## Records supplied
----------------------------------------
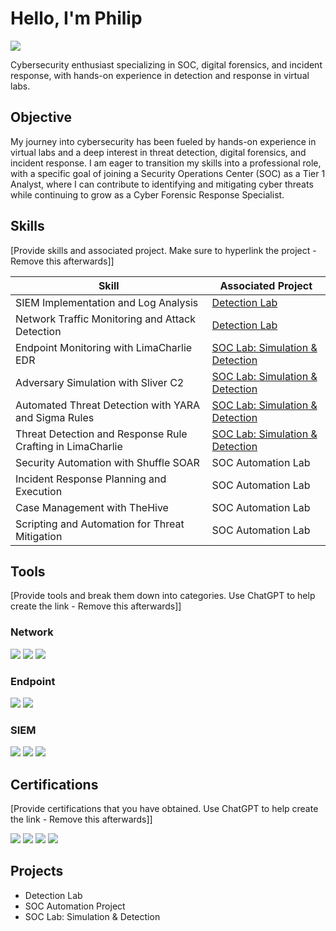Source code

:
# Hello, I'm Philip
<a href="https://linkedin.com/in/philipabryant/"><img src="https://img.shields.io/badge/-LinkedIn-0072b1?&style=for-the-badge&logo=linkedin&logoColor=white" /></a>

Cybersecurity enthusiast specializing in SOC, digital forensics, and incident response, with hands-on experience in detection and response in virtual labs.

## Objective

My journey into cybersecurity has been fueled by hands-on experience in virtual labs and a deep interest in threat detection, digital forensics, and incident response. I am eager to transition my skills into a professional role, with a specific goal of joining a Security Operations Center (SOC) as a Tier 1 Analyst, where I can contribute to identifying and mitigating cyber threats while continuing to grow as a Cyber Forensic Response Specialist.

## Skills
[Provide skills and associated project. Make sure to hyperlink the project - Remove this afterwards]]

| Skill                                         | Associated Project         |
|-----------------------------------------------|----------------------------|
| SIEM Implementation and Log Analysis          | <a href="https://google.com">Detection Lab</a>|
| Network Traffic Monitoring and Attack Detection | <a href="https://google.com">Detection Lab</a>|
| Endpoint Monitoring with LimaCharlie EDR | <a href="https://google.com">SOC Lab: Simulation & Detection</a>|
| Adversary Simulation with Sliver C2           | <a href="https://google.com">SOC Lab: Simulation & Detection</a>|
| Automated Threat Detection with YARA and Sigma Rules | <a href="https://google.com">SOC Lab: Simulation & Detection</a>|
| Threat Detection and Response Rule Crafting in LimaCharlie | <a href="https://google.com">SOC Lab: Simulation & Detection</a>|
| Security Automation with Shuffle SOAR         | SOC Automation Lab|
| Incident Response Planning and Execution      | SOC Automation Lab|
| Case Management with TheHive                  | SOC Automation Lab|
| Scripting and Automation for Threat Mitigation | SOC Automation Lab|

## Tools
[Provide tools and break them down into categories. Use ChatGPT to help create the link - Remove this afterwards]]

### Network
<div>
    <img src="https://img.shields.io/badge/-Wireshark-1679A7?&style=for-the-badge&logo=Wireshark&logoColor=white" />
    <img src="https://img.shields.io/badge/-Suricata-EF3B2D?&style=for-the-badge&logo=Suricata&logoColor=white" />
    <img src="https://img.shields.io/badge/-Zeek-777BB4?&style=for-the-badge&logo=Zeek&logoColor=white" />
</div>

### Endpoint
<div>
    <img src="https://img.shields.io/badge/-Microsoft_Defender_for_Endpoint-00A4EF?&style=for-the-badge&logo=Microsoft&logoColor=white" />
    <img src="https://img.shields.io/badge/-Velociraptor-4B275F?&style=for-the-badge&logo=Velociraptor&logoColor=white" />
</div>

### SIEM
<div>
    <img src="https://img.shields.io/badge/-Microsoft_Sentinel-0078D4?&style=for-the-badge&logo=Microsoft&logoColor=white" />
    <img src="https://img.shields.io/badge/-Splunk-000000?&style=for-the-badge&logo=Splunk&logoColor=white" />
    <img src="https://img.shields.io/badge/-Elastic-005571?&style=for-the-badge&logo=Elastic&logoColor=white" />
</div>

## Certifications
[Provide certifications that you have obtained. Use ChatGPT to help create the link - Remove this afterwards]]
<div>
<img src="https://img.shields.io/badge/-Security%2B-FF0000?&style=for-the-badge&logo=CompTIA&logoColor=white" />
<img src="https://img.shields.io/badge/-CC-2C3E50?&style=for-the-badge&logo=ISC2&logoColor=white" />
<img src="https://img.shields.io/badge/-GFACT-006400?&style=for-the-badge&logo=GIAC&logoColor=white" />
<img src="https://img.shields.io/badge/-Splunk%20Core%20Certified%20User-00AEEF?&style=for-the-badge&logo=Splunk&logoColor=white" />
</div>

## Projects
- Detection Lab
- SOC Automation Project
- SOC Lab: Simulation & Detection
----------------------------------------
## Exercise description
Return each line of the entries that holds the string "Provide".

## Answer below
[Provide skills and associated project. Make sure to hyperlink the project - Remove this afterwards]]
[Provide tools and break them down into categories. Use ChatGPT to help create the link - Remove this afterwards]]
[Provide certifications that you have obtained. Use ChatGPT to help create the link - Remove this afterwards]]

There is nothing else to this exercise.